Ксеня всхлипнула и обняла маму: — Ну наконец-то! Вернулась!
Фира вышла из больницы цыпляче бледная и окончательно отощавшая. После коротких свадебных хлопот и застолья она снова потускнела, посерела и все чаще смотрела, не мигая, стеклянным взглядом в окно, куда-то в небо. А тут с этим переездом и морем снова защебетала и запорхала…
…Ксения Ивановна все-таки успела замочить свои модные кожаные ботиночки вместе с чулками на пухлых ступнях, неуклюже соскочив на массивный ряжевый пирс, который укреплял и расширял Сансаныч. Тогда она удивлялась — как это причал из бревен? А Ильинский объяснял, что это просто гигантский ящик из стволов сосен, наполненный камнями, и он спокойно выдержит не одну зиму.
Ксюха скривилась, но не остановилась, а поспешила по грунтовке в поселок, мимо производственных бараков, обустроенных Ильинским под производство консервов, лесхоза, жилых бараков и деревянных домиков. Народ потихоньку обживается — еще два года назад здесь было намного пустыннее. Она коротко отвечала на приветствия и, чуть не срываясь на бег, мимо клуба, мимо школы и темных изб вышла на холм. Там на вершине было крошечное сельское кладбище. Хоронить с крестами, а потом с обелисками здесь стали только с 1926 года. До этого, да и после местное племя нивхов провожало своих покойных в Верхний мир, поднимая открытые гробы, заваленные лапником, на высоких столбах, поближе к небу, снизу разводили костер и бросали в него потроха оленя, принесенного в жертву. Им же поминали покойного, а кости прикапывали рядом, чтобы задобрить и верхних, и нижних духов. И все запреты новой власти никого не сдерживали. Когда до ближайшего поселка верст сорок, то и гоняться за этими дикарями, которые бьют юркую нерпу на льду с одного удара, смысла нет. Компромисс нашли быстро — нивхи просто отступили чуть глубже в лес. Остатки этих «курьих ног» разной степени старости до сих пор видны на всех окрестных сопках.
Ксеня присела на скамейку из влажной сосновой доски.

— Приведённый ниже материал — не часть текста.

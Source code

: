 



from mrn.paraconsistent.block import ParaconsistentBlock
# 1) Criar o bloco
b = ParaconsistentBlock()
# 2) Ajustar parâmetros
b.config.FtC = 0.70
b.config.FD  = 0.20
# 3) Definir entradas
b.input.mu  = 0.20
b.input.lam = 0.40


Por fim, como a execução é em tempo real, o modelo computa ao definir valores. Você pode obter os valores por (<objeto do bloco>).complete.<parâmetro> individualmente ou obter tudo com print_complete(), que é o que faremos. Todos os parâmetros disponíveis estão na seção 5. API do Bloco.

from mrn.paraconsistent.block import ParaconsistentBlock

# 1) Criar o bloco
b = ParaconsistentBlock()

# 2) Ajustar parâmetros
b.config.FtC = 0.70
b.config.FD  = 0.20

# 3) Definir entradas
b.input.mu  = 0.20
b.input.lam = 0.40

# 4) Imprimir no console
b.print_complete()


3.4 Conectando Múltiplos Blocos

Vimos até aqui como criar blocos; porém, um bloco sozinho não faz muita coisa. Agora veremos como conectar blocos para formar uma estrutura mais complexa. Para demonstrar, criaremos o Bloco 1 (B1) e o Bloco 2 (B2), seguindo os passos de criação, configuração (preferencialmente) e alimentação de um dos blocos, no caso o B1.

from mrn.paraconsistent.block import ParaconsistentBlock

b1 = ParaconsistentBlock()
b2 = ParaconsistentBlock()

— Здравствуй, мамочка… Ну как ты?
Она снова и снова перебирала в памяти события того злополучного сентябрьского дня, выискивая, высчитывая варианты — могла ли она что-то изменить, не ошиблась ли в своих безупречных схемах?
Тогда, в сорок втором, в контору Ксени влетел перепуганный Ванька и затараторил, что там Ирочке нехорошо на берегу, она прилегла и просила прийти, как освободишься.

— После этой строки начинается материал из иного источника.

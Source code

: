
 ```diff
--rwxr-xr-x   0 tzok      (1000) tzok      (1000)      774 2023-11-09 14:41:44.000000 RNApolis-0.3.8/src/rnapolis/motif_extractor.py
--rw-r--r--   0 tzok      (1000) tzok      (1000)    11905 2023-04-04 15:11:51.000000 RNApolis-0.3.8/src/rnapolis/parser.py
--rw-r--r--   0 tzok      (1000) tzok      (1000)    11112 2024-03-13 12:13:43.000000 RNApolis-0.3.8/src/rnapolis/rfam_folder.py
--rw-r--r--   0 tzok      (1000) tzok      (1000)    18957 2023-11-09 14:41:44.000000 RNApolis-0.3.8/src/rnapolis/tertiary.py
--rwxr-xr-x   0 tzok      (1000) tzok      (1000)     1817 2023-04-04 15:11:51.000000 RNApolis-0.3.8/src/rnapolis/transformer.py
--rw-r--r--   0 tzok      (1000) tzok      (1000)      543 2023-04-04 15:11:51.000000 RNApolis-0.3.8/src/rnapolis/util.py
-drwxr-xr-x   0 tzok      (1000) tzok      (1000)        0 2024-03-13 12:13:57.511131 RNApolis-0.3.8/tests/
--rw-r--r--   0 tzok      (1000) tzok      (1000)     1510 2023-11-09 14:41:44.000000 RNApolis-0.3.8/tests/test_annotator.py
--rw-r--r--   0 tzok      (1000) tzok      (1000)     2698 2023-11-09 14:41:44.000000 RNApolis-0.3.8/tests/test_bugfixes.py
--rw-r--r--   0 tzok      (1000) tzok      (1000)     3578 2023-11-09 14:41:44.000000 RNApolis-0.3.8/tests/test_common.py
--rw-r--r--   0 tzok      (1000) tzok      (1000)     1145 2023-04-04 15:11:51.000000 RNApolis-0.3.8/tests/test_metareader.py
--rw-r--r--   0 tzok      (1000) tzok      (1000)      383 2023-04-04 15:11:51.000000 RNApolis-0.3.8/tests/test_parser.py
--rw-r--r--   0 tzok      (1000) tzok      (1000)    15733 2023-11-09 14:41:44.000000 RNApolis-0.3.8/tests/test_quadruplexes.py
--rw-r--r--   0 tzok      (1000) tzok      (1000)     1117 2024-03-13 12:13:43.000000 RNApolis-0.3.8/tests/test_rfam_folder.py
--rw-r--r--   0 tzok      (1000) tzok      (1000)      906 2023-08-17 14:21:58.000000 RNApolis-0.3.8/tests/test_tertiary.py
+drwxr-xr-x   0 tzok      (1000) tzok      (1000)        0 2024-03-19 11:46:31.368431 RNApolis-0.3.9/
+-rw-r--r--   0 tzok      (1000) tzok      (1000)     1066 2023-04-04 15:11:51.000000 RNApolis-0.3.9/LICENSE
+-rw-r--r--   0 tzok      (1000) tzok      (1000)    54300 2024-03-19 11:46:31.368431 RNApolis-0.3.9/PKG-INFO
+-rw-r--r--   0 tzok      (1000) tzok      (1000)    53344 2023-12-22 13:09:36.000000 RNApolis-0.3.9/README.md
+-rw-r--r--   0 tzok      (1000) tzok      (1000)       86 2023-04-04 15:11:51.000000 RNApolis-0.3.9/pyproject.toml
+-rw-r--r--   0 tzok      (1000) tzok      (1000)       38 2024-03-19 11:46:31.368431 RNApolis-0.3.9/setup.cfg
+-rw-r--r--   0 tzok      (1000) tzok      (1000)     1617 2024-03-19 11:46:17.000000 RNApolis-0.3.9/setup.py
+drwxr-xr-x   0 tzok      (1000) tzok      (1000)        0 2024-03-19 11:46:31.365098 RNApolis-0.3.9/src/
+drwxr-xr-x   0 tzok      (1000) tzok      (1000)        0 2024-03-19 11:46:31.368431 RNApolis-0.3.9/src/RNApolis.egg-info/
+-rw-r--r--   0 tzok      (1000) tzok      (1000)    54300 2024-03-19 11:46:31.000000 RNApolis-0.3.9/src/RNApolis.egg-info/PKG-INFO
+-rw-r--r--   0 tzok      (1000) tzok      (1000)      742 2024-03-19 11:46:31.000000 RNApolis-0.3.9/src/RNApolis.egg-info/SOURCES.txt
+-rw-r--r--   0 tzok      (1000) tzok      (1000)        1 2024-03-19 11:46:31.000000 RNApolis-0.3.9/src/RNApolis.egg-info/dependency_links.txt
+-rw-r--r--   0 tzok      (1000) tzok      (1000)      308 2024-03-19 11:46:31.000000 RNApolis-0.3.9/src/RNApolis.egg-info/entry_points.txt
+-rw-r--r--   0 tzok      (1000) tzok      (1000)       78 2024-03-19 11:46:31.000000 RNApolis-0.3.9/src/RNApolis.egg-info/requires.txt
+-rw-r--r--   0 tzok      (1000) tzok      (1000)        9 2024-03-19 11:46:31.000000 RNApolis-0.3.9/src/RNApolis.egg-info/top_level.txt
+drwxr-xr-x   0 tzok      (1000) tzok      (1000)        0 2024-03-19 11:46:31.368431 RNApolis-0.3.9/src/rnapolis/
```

Ксеня чудовищным усилием не рванула, как была, а послала Ваньку за фельдшером, выдворила всех из кабинета, заперла сейф, попросила пару ожидающих нивхов пойти с ней и только потом сломя голову помчалась на берег. Фира полулежала на мокром песке. Ксеня рухнула на колени рядом:
— Мама, мамочка, что? Где болит?
Фира криво улыбнулась и шевельнула почти белыми губами:
— Успела. Не переживай, Ксаночка… Голова вдруг разболелась сильно и закружилась. Я тут присела… устала очень… спать хочется…
— Мам, мам, встать сможешь?
Фира посмотрела на дочь мутным взглядом:
— Я немножко посплю и пойдем. Дай ручку…
Ксеня протянула ладонь. Но Фира вдруг с удивлением посмотрела на свою руку и дернулась всем телом:
— Надо же, не поднимается… тяжелая такая…
Ксеня схватила ладонь Фиры:
— Сожми, пожалуйста.
— Не могу…
За спиной на своем встревоженно лопотали нивхи.
Ксеня в слезах повернулась к ним:
— Сможете в поселок донести? Пожалуйста.
Фельдшера, Тамару Николаевну, похожую характером на Женькину свекровь Гордееву, они встретила на полпути и вместе дошли до фельдшерско-акушерского пункта, ФАПа.
Та пощупала пульс, постучала пальцами по руке и ноге, вколола успокоительное. А когда вышла из кабинета, насупилась и вздохнула:
— Плохие новости. Правая половина парализована. Кровоизлияние в мозг.
— Она поправится?
Тамара тяжело молчала.
— В лучшем случае… — она сделала паузу, — в лучшем случае будет парализованная. Но тут, похоже, все стремительно.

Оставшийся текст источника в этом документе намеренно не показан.